======== Given records

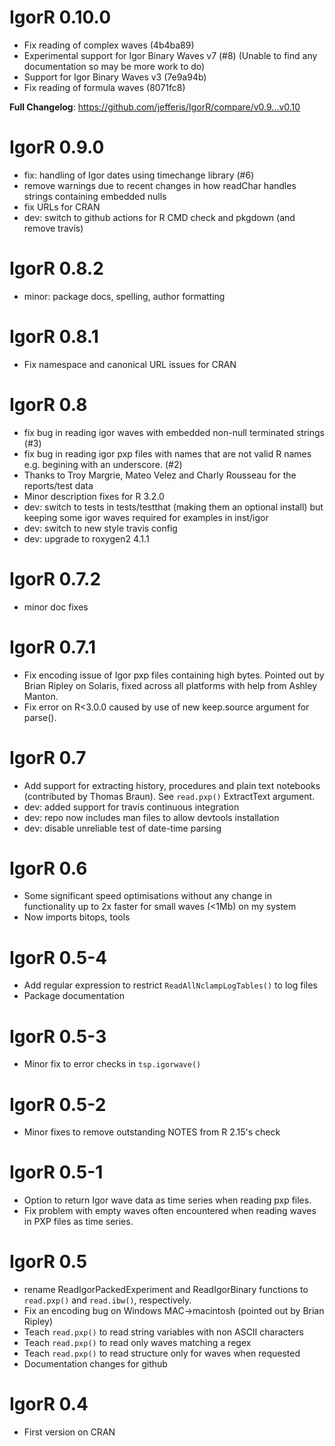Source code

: # IgorR 0.10.0
* Fix reading of complex waves (4b4ba89)
* Experimental support for Igor Binary Waves v7 (#8)
  (Unable to find any documentation so may be more work to do)
* Support for Igor Binary Waves v3 (7e9a94b)
* Fix reading of formula waves (8071fc8)

**Full Changelog**: https://github.com/jefferis/IgorR/compare/v0.9...v0.10

# IgorR 0.9.0
* fix: handling of Igor dates using timechange library (#6)
* remove warnings due to recent changes in how readChar handles strings 
  containing embedded nulls
* fix URLs for CRAN
* dev: switch to github actions for R CMD check and pkgdown (and remove travis)

# IgorR 0.8.2
* minor: package docs, spelling, author formatting

# IgorR 0.8.1
* Fix namespace and canonical URL issues for CRAN

# IgorR 0.8
* fix bug in reading igor waves with embedded non-null terminated strings (#3)
* fix bug in reading igor pxp files with names that are not valid R names e.g. 
  begining with an underscore. (#2)
* Thanks to Troy Margrie, Mateo Velez and Charly Rousseau for the reports/test
  data
* Minor description fixes for R 3.2.0
* dev: switch to tests in tests/testthat (making them an optional install) but 
  keeping some igor waves required for examples in inst/igor
* dev: switch to new style travis config
* dev: upgrade to roxygen2 4.1.1

# IgorR 0.7.2
* minor doc fixes

# IgorR 0.7.1
* Fix encoding issue of Igor pxp files containing high bytes.
  Pointed out by Brian Ripley on Solaris, fixed across all platforms with help
  from Ashley Manton.
* Fix error on R<3.0.0 caused by use of new keep.source argument for parse().

# IgorR 0.7
* Add support for extracting history, procedures and plain text notebooks
  (contributed by Thomas Braun). See `read.pxp()` ExtractText argument.
* dev: added support for travis continuous integration
* dev: repo now includes man files to allow devtools installation
* dev: disable unreliable test of date-time parsing

# IgorR 0.6
* Some significant speed optimisations without any change in functionality
  up to 2x faster for small waves (<1Mb) on my system
* Now imports bitops, tools

# IgorR 0.5-4
* Add regular expression to restrict `ReadAllNclampLogTables()` to log files
* Package documentation

# IgorR 0.5-3
* Minor fix to error checks in `tsp.igorwave()`

# IgorR 0.5-2
* Minor fixes to remove outstanding NOTES from R 2.15's check

# IgorR 0.5-1
* Option to return Igor wave data as time series when reading pxp files.
* Fix problem with empty waves often encountered when reading waves in PXP files
  as time series. 

# IgorR 0.5
* rename ReadIgorPackedExperiment and ReadIgorBinary functions to
  `read.pxp()` and `read.ibw()`, respectively. 
* Fix an encoding bug on Windows MAC->macintosh
  (pointed out by Brian Ripley)
* Teach `read.pxp()` to read string variables with non ASCII characters
* Teach `read.pxp()` to read only waves matching a regex
* Teach `read.pxp()` to read structure only for waves when requested
* Documentation changes for github 

# IgorR 0.4
* First version on CRAN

================

[Task requirements] All lines from the start of the entries above through the line containing "containing embedded nulls" are to be given again exactly; the pictures are not.

[Answer area]
Source code

: # IgorR 0.10.0
* Fix reading of complex waves (4b4ba89)
* Experimental support for Igor Binary Waves v7 (#8)
  (Unable to find any documentation so may be more work to do)
* Support for Igor Binary Waves v3 (7e9a94b)
* Fix reading of formula waves (8071fc8)

**Full Changelog**: https://github.com/jefferis/IgorR/compare/v0.9...v0.10

# IgorR 0.9.0
* fix: handling of Igor dates using timechange library (#6)
* remove warnings due to recent changes in how readChar handles strings 
  containing embedded nulls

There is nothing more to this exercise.